> _Provided material_
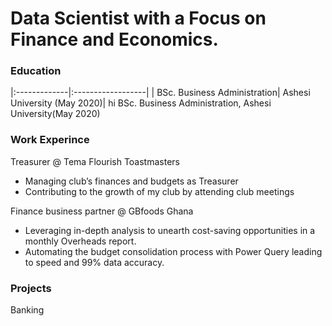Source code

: # Data Scientist with a Focus on Finance and Economics.

### Education
|:-------------|:------------------|
| BSc. Business Administration| Ashesi University (May 2020)|
hi
BSc. Business Administration, Ashesi University(May 2020)

### Work Experince
Treasurer @ Tema Flourish Toastmasters
- Managing club’s finances and budgets as Treasurer
- Contributing to the growth of my club by attending club meetings

Finance business partner @ GBfoods Ghana
- Leveraging in-depth analysis to unearth cost-saving opportunities in a monthly Overheads report.
- Automating the budget consolidation process with Power Query leading to speed and 99% data accuracy.

### Projects
Banking
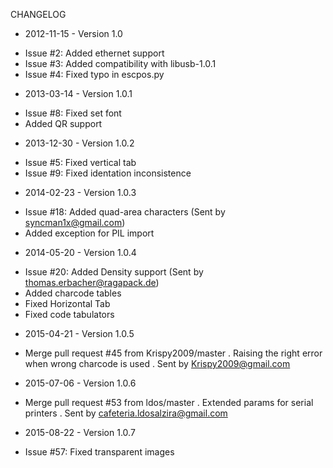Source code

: CHANGELOG

* 2012-11-15 - Version 1.0
- Issue #2: Added ethernet support
- Issue #3: Added compatibility with libusb-1.0.1
- Issue #4: Fixed typo in escpos.py

* 2013-03-14 - Version 1.0.1
- Issue #8: Fixed set font
- Added QR support

* 2013-12-30 - Version 1.0.2
- Issue #5: Fixed vertical tab
- Issue #9: Fixed identation inconsistence

* 2014-02-23 - Version 1.0.3
- Issue #18: Added quad-area characters (Sent by syncman1x@gmail.com)
- Added exception for PIL import

* 2014-05-20 - Version 1.0.4
- Issue #20: Added Density support (Sent by thomas.erbacher@ragapack.de)
- Added charcode tables
- Fixed Horizontal Tab
- Fixed code tabulators

* 2015-04-21 - Version 1.0.5
- Merge pull request #45 from Krispy2009/master
  . Raising the right error when wrong charcode is used
  . Sent by Krispy2009@gmail.com

* 2015-07-06 - Version 1.0.6
- Merge pull request #53 from ldos/master
  . Extended params for serial printers
  . Sent by cafeteria.ldosalzira@gmail.com

* 2015-08-22 - Version 1.0.7
- Issue #57: Fixed transparent images
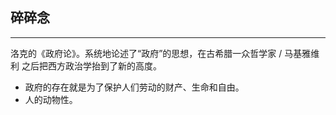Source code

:## 碎碎念
---


洛克的《政府论》。系统地论述了“政府”的思想，在古希腊一众哲学家 / 马基雅维利 之后把西方政治学抬到了新的高度。

- 政府的存在就是为了保护人们劳动的财产、生命和自由。
- 人的动物性。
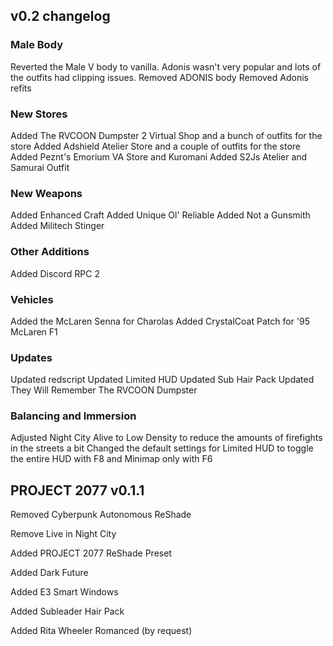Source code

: ## v0.2 changelog
### Male Body
Reverted the Male V body to vanilla. Adonis wasn't very popular and lots of the outfits had clipping issues.
Removed ADONIS body
Removed Adonis refits
###  New Stores
Added The RVCOON Dumpster 2 Virtual Shop and a bunch of outfits for the store
Added Adshield Atelier Store and a couple of outfits for the store
Added Peznt's Emorium VA Store and Kuromani
Added S2Js Atelier and Samurai Outfit
### New Weapons
Added Enhanced Craft
Added Unique Ol' Reliable
Added Not a Gunsmith
Added Militech Stinger
### Other Additions
Added Discord RPC 2
### Vehicles
Added the McLaren Senna for Charolas
Added CrystalCoat Patch for '95 McLaren F1
### Updates
Updated redscript
Updated Limited HUD
Updated Sub Hair Pack
Updated They Will Remember
The RVCOON Dumpster
### Balancing and Immersion
Adjusted Night City Alive to Low Density to reduce the amounts of firefights in the streets a bit
Changed the default settings for Limited HUD to toggle the entire HUD with F8 and Minimap only with F6

## PROJECT 2077 v0.1.1
Removed Cyberpunk Autonomous ReShade

Remove Live in Night City

Added PROJECT 2077 ReShade Preset

Added Dark Future

Added E3 Smart Windows

Added Subleader Hair Pack

Added Rita Wheeler Romanced (by request)
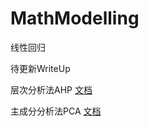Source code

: # MathModelling

线性回归

待更新WriteUp

层次分析法AHP
[文档](https://ihanofficial.github.io/e8d66bd958ba/)

主成分分析法PCA
[文档](https://ihanofficial.github.io/e1753a0503c5/)


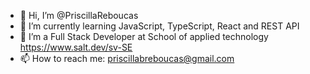 - 👋 Hi, I’m @PriscillaReboucas
- 🌱 I’m currently learning JavaScript, TypeScript, React and REST API
- 💞️ I’m a Full Stack Developer at School of applied technology <Salt/> https://www.salt.dev/sv-SE
- 📫 How to reach me: priscillabreboucas@gmail.com

<!---
PriscillaReboucas/PriscillaReboucas is a ✨ special ✨ repository because its `README.md` (this file) appears on your GitHub profile.
You can click the Preview link to take a look at your changes.
--->
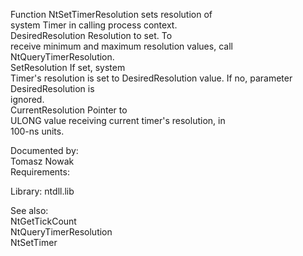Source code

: Function NtSetTimerResolution sets resolution of \
system Timer in calling process context. \
DesiredResolution Resolution to set. To \
receive minimum and maximum resolution values, call NtQueryTimerResolution. \
SetResolution If set, system \
Timer's resolution is set to DesiredResolution value. If no, parameter \
DesiredResolution is \
ignored. \
CurrentResolution Pointer to \
ULONG value receiving current timer's resolution, in \
100\-ns units.

Documented by: \
Tomasz Nowak \
Requirements:

Library: ntdll.lib

See also: \
NtGetTickCount \
NtQueryTimerResolution \
NtSetTimer
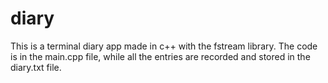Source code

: # diary

This is a terminal diary app made in c++ with the fstream library.
The code is in the main.cpp file, while all the entries are recorded and stored in the diary.txt file.
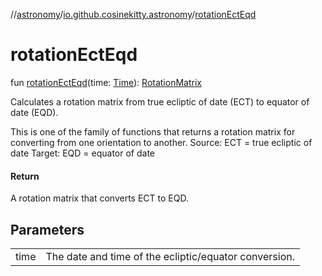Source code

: //[astronomy](../../index.md)/[io.github.cosinekitty.astronomy](index.md)/[rotationEctEqd](rotation-ect-eqd.md)

# rotationEctEqd

fun [rotationEctEqd](rotation-ect-eqd.md)(time: [Time](-time/index.md)): [RotationMatrix](-rotation-matrix/index.md)

Calculates a rotation matrix from true ecliptic of date (ECT) to equator of date (EQD).

This is one of the family of functions that returns a rotation matrix for converting from one orientation to another. Source: ECT = true ecliptic of date Target: EQD = equator of date

#### Return

A rotation matrix that converts ECT to EQD.

## Parameters

| | |
|---|---|
| time | The date and time of the ecliptic/equator conversion. |
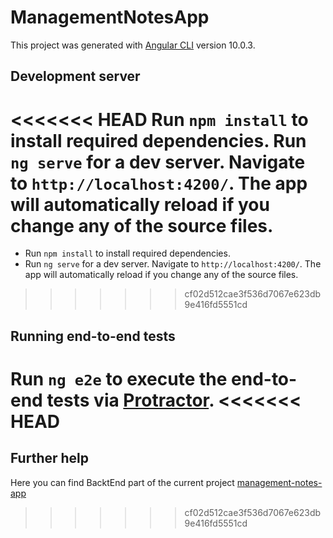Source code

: # ManagementNotesApp

This project was generated with [Angular CLI](https://github.com/angular/angular-cli) version 10.0.3.

## Development server

<<<<<<< HEAD
Run `npm install` to install required dependencies.
Run `ng serve` for a dev server. Navigate to `http://localhost:4200/`. The app will automatically reload if you change any of the source files.
=======
* Run `npm install` to install required dependencies.
* Run `ng serve` for a dev server. Navigate to `http://localhost:4200/`. The app will automatically reload if you change any of the source files.
>>>>>>> cf02d512cae3f536d7067e623db9e416fd5551cd

## Running end-to-end tests

Run `ng e2e` to execute the end-to-end tests via [Protractor](http://www.protractortest.org/).
<<<<<<< HEAD
=======

## Further help

Here you can find BacktEnd part of the current project [management-notes-app](https://github.com/gekru/ManagementNotesApp.git)
>>>>>>> cf02d512cae3f536d7067e623db9e416fd5551cd
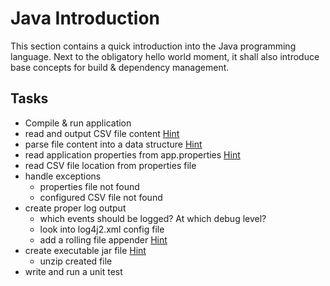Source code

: # Java Introduction

This section contains a quick introduction into the Java programming language. Next to the obligatory hello world moment, it shall also introduce base concepts for build & dependency management.

## Tasks

* Compile & run application
* read and output CSV file content [Hint](https://www.baeldung.com/java-csv-file-array)
* parse file content into a data structure [Hint](https://www.tutorialspoint.com/java_generics/java_generics_list.htm)
* read application properties from app.properties [Hint](https://mkyong.com/java/java-properties-file-examples/)
* read CSV file location from properties file
* handle exceptions
    * properties file not found
    * configured CSV file not found
* create proper log output
    * which events should be logged? At which debug level?
    * look into log4j2.xml config file
    * add a rolling file appender [Hint](https://mkyong.com/logging/log4j2-xml-example/)
* create executable jar file [Hint](https://www.baeldung.com/executable-jar-with-maven#bd-thymeleaf-1)
    * unzip created file
* write and run a unit test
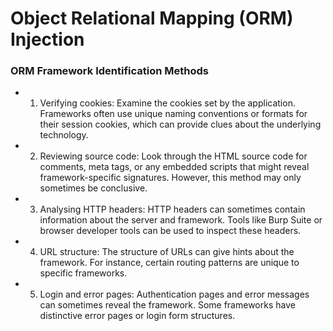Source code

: # Object Relational Mapping (ORM) Injection

### ORM Framework Identification Methods


 - 1) Verifying cookies: Examine the cookies set by the application. Frameworks often use unique naming conventions or formats for their session cookies, which can provide clues about the underlying technology.

 - 2) Reviewing source code: Look through the HTML source code for comments, meta tags, or any embedded scripts that might reveal framework-specific signatures. However, this method may only sometimes be conclusive.
  
 - 3) Analysing HTTP headers: HTTP headers can sometimes contain information about the server and framework. Tools like Burp Suite or browser developer tools can be used to inspect these headers.

 - 4) URL structure: The structure of URLs can give hints about the framework. For instance, certain routing patterns are unique to specific frameworks.

 - 5) Login and error pages: Authentication pages and error messages can sometimes reveal the framework. Some frameworks have distinctive error pages or login form structures. 
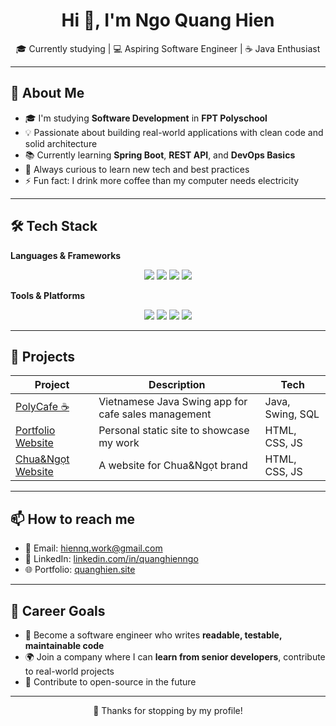 <h1 align="center">Hi 👋, I'm Ngo Quang Hien</h1>
<p align="center">
  🎓 Currently studying | 💻 Aspiring Software Engineer | ☕ Java Enthusiast
</p>

---

## 📌 About Me

- 🎓 I'm studying **Software Development** in **FPT Polyschool**
- 💡 Passionate about building real-world applications with clean code and solid architecture
- 📚 Currently learning **Spring Boot**, **REST API**, and **DevOps Basics**
- 🌱 Always curious to learn new tech and best practices
- ⚡ Fun fact: I drink more coffee than my computer needs electricity

---

## 🛠️ Tech Stack

**Languages & Frameworks**
<div align="center">
  <img src="https://img.shields.io/badge/Java-ED8B00?style=for-the-badge&logo=java&logoColor=white"/>
  <img src="https://img.shields.io/badge/Spring%20Boot-6DB33F?style=for-the-badge&logo=spring-boot&logoColor=white"/>
  <img src="https://img.shields.io/badge/MySQL-00758F?style=for-the-badge&logo=mysql&logoColor=white"/>
  <img src="https://img.shields.io/badge/JavaFX-2C54C7?style=for-the-badge&logoColor=white"/>
</div>

**Tools & Platforms**
<div align="center">
  <img src="https://img.shields.io/badge/IntelliJ IDEA-000000?style=for-the-badge&logo=intellij-idea&logoColor=white"/>
  <img src="https://img.shields.io/badge/Git-F05032?style=for-the-badge&logo=git&logoColor=white"/>
  <img src="https://img.shields.io/badge/GitHub-181717?style=for-the-badge&logo=github&logoColor=white"/>
  <img src="https://img.shields.io/badge/Maven-C71A36?style=for-the-badge&logo=apachemaven&logoColor=white"/>
</div>

---

## 📂 Projects

| Project | Description | Tech |
|--------|-------------|------|
| [PolyCafe ☕](https://github.com/hien170108/PolyCafe) | Vietnamese Java Swing app for cafe sales management | Java, Swing, SQL |
| [Portfolio Website](https://quanghien.site) | Personal static site to showcase my work | HTML, CSS, JS |
| [Chua&Ngọt Website](https://github.com/hien170108/chuangot-website) | A website for Chua&Ngọt brand | HTML, CSS, JS |

---

## 📫 How to reach me

- 📧 Email: hiennq.work@gmail.com
- 💼 LinkedIn: [linkedin.com/in/quanghienngo](https://linkedin.com/in/quang-hien-ngo-741163369/)
- 🌐 Portfolio: [quanghien.site](https://quanghien.site)

---

## 🧭 Career Goals

- 🔭 Become a software engineer who writes **readable, testable, maintainable code**
- 🌍 Join a company where I can **learn from senior developers**, contribute to real-world projects
- 🧠 Contribute to open-source in the future

---

<p align="center">
  🚀 Thanks for stopping by my profile!
</p>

> _Task prompt_
From the material above, tally every line that includes the word "Stack" and state the count only.

> _Solution_
2